- Problem details -
Return every entry below word for word and leave out any picture.

START Stored data

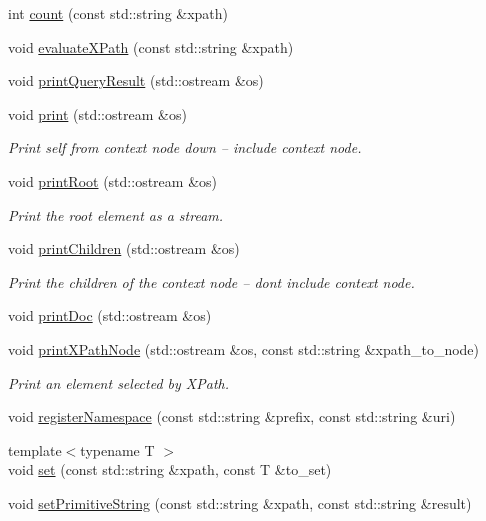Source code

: \begin{DoxyCompactItemize}
\item 
int \mbox{\hyperlink{classXMLXPathReader_1_1BasicXPathReader_a2ae482dc6df0839bcfb96dc3539e4ce4}{count}} (const std\+::string \&xpath)
\item 
void \mbox{\hyperlink{classXMLXPathReader_1_1BasicXPathReader_a4aaa7102c9f6a8d5ca3adc574f06ce8b}{evaluate\+X\+Path}} (const std\+::string \&xpath)
\item 
void \mbox{\hyperlink{classXMLXPathReader_1_1BasicXPathReader_a719ba9bbd4ae77d6be9a6544a2d0ccaf}{print\+Query\+Result}} (std\+::ostream \&os)
\item 
void \mbox{\hyperlink{classXMLXPathReader_1_1BasicXPathReader_a846e0ac9b2835040cb615a9585e2a999}{print}} (std\+::ostream \&os)
\begin{DoxyCompactList}\small\item\em Print self from context node down -- include context node. \end{DoxyCompactList}\item 
void \mbox{\hyperlink{classXMLXPathReader_1_1BasicXPathReader_abc0bfad898a5b01d2251d7aaacbbb507}{print\+Root}} (std\+::ostream \&os)
\begin{DoxyCompactList}\small\item\em Print the root element as a stream. \end{DoxyCompactList}\item 
void \mbox{\hyperlink{classXMLXPathReader_1_1BasicXPathReader_a980f4e08d97855479d47e5b10205075e}{print\+Children}} (std\+::ostream \&os)
\begin{DoxyCompactList}\small\item\em Print the children of the context node -- dont include context node. \end{DoxyCompactList}\item 
void \mbox{\hyperlink{classXMLXPathReader_1_1BasicXPathReader_ab4607adfbae13b0ce3c7e5b944342207}{print\+Doc}} (std\+::ostream \&os)
\item 
void \mbox{\hyperlink{classXMLXPathReader_1_1BasicXPathReader_afba694dbda7c2e1c26ca344085bfffb6}{print\+X\+Path\+Node}} (std\+::ostream \&os, const std\+::string \&xpath\+\_\+to\+\_\+node)
\begin{DoxyCompactList}\small\item\em Print an element selected by X\+Path. \end{DoxyCompactList}\item 
void \mbox{\hyperlink{classXMLXPathReader_1_1BasicXPathReader_a5991605f4cda926b146829be5798b037}{register\+Namespace}} (const std\+::string \&prefix, const std\+::string \&uri)
\item 
{\footnotesize template$<$typename T $>$ }\\void \mbox{\hyperlink{classXMLXPathReader_1_1BasicXPathReader_a4cf7407f107bf4f307b70af4cccbd30e}{set}} (const std\+::string \&xpath, const T \&to\+\_\+set)
\item 
void \mbox{\hyperlink{classXMLXPathReader_1_1BasicXPathReader_a76d2a9f9bc292c92558619e47b85dd4c}{set\+Primitive\+String}} (const std\+::string \&xpath, const std\+::string \&result)
\end{DoxyCompactItemize}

END Stored data

- Final answer -
Source code

: \begin{DoxyCompactItemize}
\item 
int \mbox{\hyperlink{classXMLXPathReader_1_1BasicXPathReader_a2ae482dc6df0839bcfb96dc3539e4ce4}{count}} (const std\+::string \&xpath)
\item 
void \mbox{\hyperlink{classXMLXPathReader_1_1BasicXPathReader_a4aaa7102c9f6a8d5ca3adc574f06ce8b}{evaluate\+X\+Path}} (const std\+::string \&xpath)
\item 
void \mbox{\hyperlink{classXMLXPathReader_1_1BasicXPathReader_a719ba9bbd4ae77d6be9a6544a2d0ccaf}{print\+Query\+Result}} (std\+::ostream \&os)
\item 
void \mbox{\hyperlink{classXMLXPathReader_1_1BasicXPathReader_a846e0ac9b2835040cb615a9585e2a999}{print}} (std\+::ostream \&os)
\begin{DoxyCompactList}\small\item\em Print self from context node down -- include context node. \end{DoxyCompactList}\item 
void \mbox{\hyperlink{classXMLXPathReader_1_1BasicXPathReader_abc0bfad898a5b01d2251d7aaacbbb507}{print\+Root}} (std\+::ostream \&os)
\begin{DoxyCompactList}\small\item\em Print the root element as a stream. \end{DoxyCompactList}\item 
void \mbox{\hyperlink{classXMLXPathReader_1_1BasicXPathReader_a980f4e08d97855479d47e5b10205075e}{print\+Children}} (std\+::ostream \&os)
\begin{DoxyCompactList}\small\item\em Print the children of the context node -- dont include context node. \end{DoxyCompactList}\item 
void \mbox{\hyperlink{classXMLXPathReader_1_1BasicXPathReader_ab4607adfbae13b0ce3c7e5b944342207}{print\+Doc}} (std\+::ostream \&os)
\item 
void \mbox{\hyperlink{classXMLXPathReader_1_1BasicXPathReader_afba694dbda7c2e1c26ca344085bfffb6}{print\+X\+Path\+Node}} (std\+::ostream \&os, const std\+::string \&xpath\+\_\+to\+\_\+node)
\begin{DoxyCompactList}\small\item\em Print an element selected by X\+Path. \end{DoxyCompactList}\item 
void \mbox{\hyperlink{classXMLXPathReader_1_1BasicXPathReader_a5991605f4cda926b146829be5798b037}{register\+Namespace}} (const std\+::string \&prefix, const std\+::string \&uri)
\item 
{\footnotesize template$<$typename T $>$ }\\void \mbox{\hyperlink{classXMLXPathReader_1_1BasicXPathReader_a4cf7407f107bf4f307b70af4cccbd30e}{set}} (const std\+::string \&xpath, const T \&to\+\_\+set)
\item 
void \mbox{\hyperlink{classXMLXPathReader_1_1BasicXPathReader_a76d2a9f9bc292c92558619e47b85dd4c}{set\+Primitive\+String}} (const std\+::string \&xpath, const std\+::string \&result)
\end{DoxyCompactItemize}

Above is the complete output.